This section provides overview, applications, and principles of heat sinks. Also, please take a look at the list of 33 heat sink manufacturers and their company rankings.
A heat sink is a component attached to a device for cooling purposes. It is mainly used in electronic equipment to prevent excessive temperature rise.
It is very simple in principle and structure, and does not require physical operation. Therefore, it has the advantage that it is not prone to breakdowns.
Heat sinks are used in combination with electronic components that generate heat. A typical example is CPU cooling for personal computers.
Electronic components such as CPU's use semiconductors and conductors inside. These parts constantly generate heat during operation, and if left unchecked, the temperature inside electronic products rises, melting the surrounding varnish or burning out the semiconductor components. Dissipating these heat-generating parts with heat sinks helps prevent failures due to overheating.
In a normal CPU, a heat sink is installed and then cooled using a fan. These are referred to as a set of CPU coolers.
A heat sink is made of metal arranged in a comb-like structure. The comb is called a fin, and the comb shape increases the surface area and improves heat dissipation performance. The principle of heat sinks is the second law of thermodynamics. This is an extremely simple principle that heat always flows from high-temperature materials to low-temperature materials.

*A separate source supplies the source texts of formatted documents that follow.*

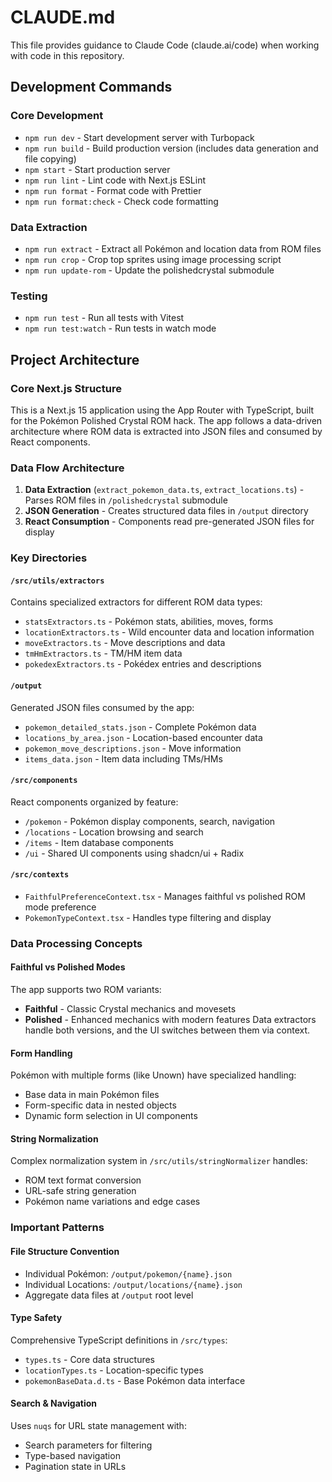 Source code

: # CLAUDE.md

This file provides guidance to Claude Code (claude.ai/code) when working with code in this repository.

## Development Commands

### Core Development
- `npm run dev` - Start development server with Turbopack
- `npm run build` - Build production version (includes data generation and file copying)
- `npm start` - Start production server
- `npm run lint` - Lint code with Next.js ESLint
- `npm run format` - Format code with Prettier
- `npm run format:check` - Check code formatting

### Data Extraction
- `npm run extract` - Extract all Pokémon and location data from ROM files
- `npm run crop` - Crop top sprites using image processing script
- `npm run update-rom` - Update the polishedcrystal submodule

### Testing
- `npm run test` - Run all tests with Vitest
- `npm run test:watch` - Run tests in watch mode

## Project Architecture

### Core Next.js Structure
This is a Next.js 15 application using the App Router with TypeScript, built for the Pokémon Polished Crystal ROM hack. The app follows a data-driven architecture where ROM data is extracted into JSON files and consumed by React components.

### Data Flow Architecture
1. **Data Extraction** (`extract_pokemon_data.ts`, `extract_locations.ts`) - Parses ROM files in `/polishedcrystal` submodule
2. **JSON Generation** - Creates structured data files in `/output` directory
3. **React Consumption** - Components read pre-generated JSON files for display

### Key Directories

#### `/src/utils/extractors`
Contains specialized extractors for different ROM data types:
- `statsExtractors.ts` - Pokémon stats, abilities, moves, forms
- `locationExtractors.ts` - Wild encounter data and location information  
- `moveExtractors.ts` - Move descriptions and data
- `tmHmExtractors.ts` - TM/HM item data
- `pokedexExtractors.ts` - Pokédex entries and descriptions

#### `/output`
Generated JSON files consumed by the app:
- `pokemon_detailed_stats.json` - Complete Pokémon data
- `locations_by_area.json` - Location-based encounter data
- `pokemon_move_descriptions.json` - Move information
- `items_data.json` - Item data including TMs/HMs

#### `/src/components`
React components organized by feature:
- `/pokemon` - Pokémon display components, search, navigation
- `/locations` - Location browsing and search
- `/items` - Item database components
- `/ui` - Shared UI components using shadcn/ui + Radix

#### `/src/contexts`
- `FaithfulPreferenceContext.tsx` - Manages faithful vs polished ROM mode preference
- `PokemonTypeContext.tsx` - Handles type filtering and display

### Data Processing Concepts

#### Faithful vs Polished Modes
The app supports two ROM variants:
- **Faithful** - Classic Crystal mechanics and movesets
- **Polished** - Enhanced mechanics with modern features
Data extractors handle both versions, and the UI switches between them via context.

#### Form Handling
Pokémon with multiple forms (like Unown) have specialized handling:
- Base data in main Pokémon files
- Form-specific data in nested objects
- Dynamic form selection in UI components

#### String Normalization
Complex normalization system in `/src/utils/stringNormalizer` handles:
- ROM text format conversion
- URL-safe string generation  
- Pokémon name variations and edge cases

### Important Patterns

#### File Structure Convention
- Individual Pokémon: `/output/pokemon/{name}.json`
- Individual Locations: `/output/locations/{name}.json`
- Aggregate data files at `/output` root level

#### Type Safety
Comprehensive TypeScript definitions in `/src/types`:
- `types.ts` - Core data structures
- `locationTypes.ts` - Location-specific types
- `pokemonBaseData.d.ts` - Base Pokémon data interface

#### Search & Navigation
Uses `nuqs` for URL state management with:
- Search parameters for filtering
- Type-based navigation
- Pagination state in URLs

Therefore, if a heat sink is operated alone, it cannot lower the temperature below the atmospheric temperature. This is why it is used for small electronic components and equipment with a high heat resistance temperature. Cooling efficiency can be improved by using forced circulation with a fan or pump in conjunction with the heat sink.
If the heat generation is high, use a device with even higher cooling efficiency, such as a Peltier element or heat pump.
The performance of a heat sink is mainly indicated by its thermal resistance. Thermal resistance is a value that indicates the resistance to temperature transfer, meaning how many degrees the temperature rises when one watt of heat is applied to an object. The unit of thermal resistance is "K/W" or "°C/W".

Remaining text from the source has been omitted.